This review is likely to contain information that could be construed as spoilers.
If you do not want to know details about “Solo: A Star Wars Story” – STOP READING.
If you read on and feel your experience of the film has been ruined, you only have yourself to blame – you have been warned.
It may never be known how the latest instalment of George Lucas’ initial cinematic creation would have played out had Phil Lord and Christopher Miller been retained as directors. Would the comedic tone that turned the pre-release scoff of a 21 Jump Street reboot into two of the best comedies of the decade provided the Star Wars universe with flair distinct from the previous nine releases? Had Michael Kenneth Williams been available for reshoots – the man responsible for portraying the greatest antihero put to television – would his transfixing brilliance elevated Solo to be better than the film currently screening? It is a purely speculative exercise to hypothesise how the latest from Academy Award winning director Ron Howard would have played out under different circumstances; so to answer whether Solo: A Star Wars Story is a worthy addition to one of the seminal films series of all time – Yes and No.
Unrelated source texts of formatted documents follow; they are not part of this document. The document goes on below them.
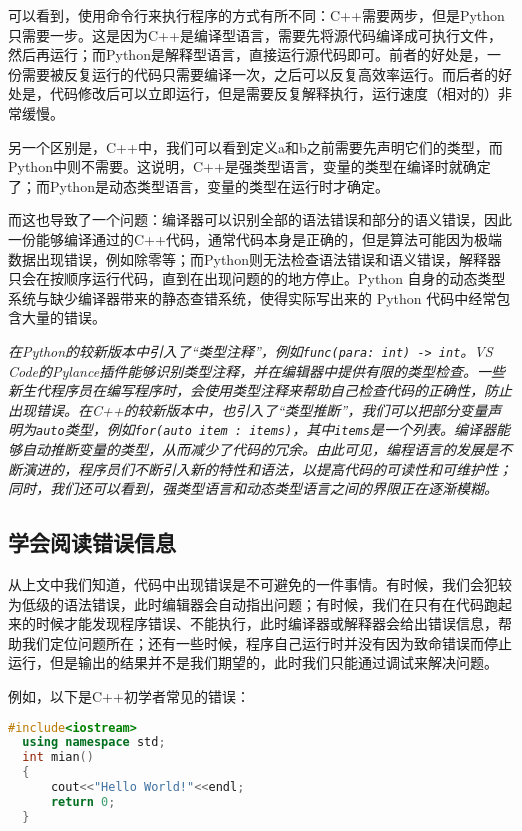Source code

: \documentclass[../main.tex]{subfiles}
\begin{document}
可以看到，使用命令行来执行程序的方式有所不同：C++需要两步，但是Python只需要一步。这是因为C++是编译型语言，需要先将源代码编译成可执行文件，然后再运行；而Python是解释型语言，直接运行源代码即可。前者的好处是，一份需要被反复运行的代码只需要编译一次，之后可以反复高效率运行。而后者的好处是，代码修改后可以立即运行，但是需要反复解释执行，运行速度（相对的）非常缓慢。

另一个区别是，C++中，我们可以看到定义a和b之前需要先声明它们的类型，而Python中则不需要。这说明，C++是强类型语言，变量的类型在编译时就确定了；而Python是动态类型语言，变量的类型在运行时才确定。

而这也导致了一个问题：编译器可以识别全部的语法错误和部分的语义错误，因此一份能够编译通过的C++代码，通常代码本身是正确的，但是算法可能因为极端数据出现错误，例如除零等；而Python则无法检查语法错误和语义错误，解释器只会在按顺序运行代码，直到在出现问题的的地方停止。Python 自身的动态类型系统与缺少编译器带来的静态查错系统，使得实际写出来的 Python 代码中经常包含大量的错误。

\emph{在Python的较新版本中引入了“类型注释”，例如\texttt{func(para: int) -> int}。VS Code的Pylance插件能够识别类型注释，并在编辑器中提供有限的类型检查。一些新生代程序员在编写程序时，会使用类型注释来帮助自己检查代码的正确性，防止出现错误。在C++的较新版本中，也引入了“类型推断”，我们可以把部分变量声明为\texttt{auto}类型，例如\texttt{for(auto item : items)}，其中\texttt{items}是一个列表。编译器能够自动推断变量的类型，从而减少了代码的冗余。由此可见，编程语言的发展是不断演进的，程序员们不断引入新的特性和语法，以提高代码的可读性和可维护性；同时，我们还可以看到，强类型语言和动态类型语言之间的界限正在逐渐模糊。}

\subsection{学会阅读错误信息}

从上文中我们知道，代码中出现错误是不可避免的一件事情。有时候，我们会犯较为低级的语法错误，此时编辑器会自动指出问题；有时候，我们在只有在代码跑起来的时候才能发现程序错误、不能执行，此时编译器或解释器会给出错误信息，帮助我们定位问题所在；还有一些时候，程序自己运行时并没有因为致命错误而停止运行，但是输出的结果并不是我们期望的，此时我们只能通过调试来解决问题。

例如，以下是C++初学者常见的错误：

\begin{lstlisting}[language=C++]
  #include<iostream>
  using namespace std;
  int mian()
  {
      cout<<"Hello World!"<<endl;
      return 0;
  }
\end{lstlisting}
\end{document}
Set between the events of Revenge of the Sith and Rogue One, Solo introduces Alden Ehrenreich (Hail, Caesar!) as the young future hero who is subject to a life of hardship on the Galactic Empire-controlled Corellia. Orchestrating a break for freedom alongside sweetheart Qi’ra (Emilia Clarke, Game of Thrones) during an excellently staged opening, the pairing are separated by Imperials with freedom within grasp. Plotting to rescue his beloved after securing a ship, young Han crosses paths with a troupe of mercenaries headed up by Tobias Beckett (Woody Harrelson, Three Billboards outside Ebbing, Missouri). Liberating Wookie ally Chewbacca (Joonas Suotamo reprising the role made famous by Peter Mayhew), the motley crew eye off a heist of proaxium – a highly volatile and coveted fuel source – before going their separate ways.
What follows is something akin to The Fast and the Furious series set in space, with kinetic action scenes, big personalities, emotional character beats and double crosses playing out. Adding to the drama, Han and co. come across fan favourites Lando Calrissian (Donald Glover, Atlanta) and the Millennium Falcon, along with the re-emergence of an ambiguous Qi’ra working under the thumb of crime lord Drydon Voss (Paul Bettany, The Avengers).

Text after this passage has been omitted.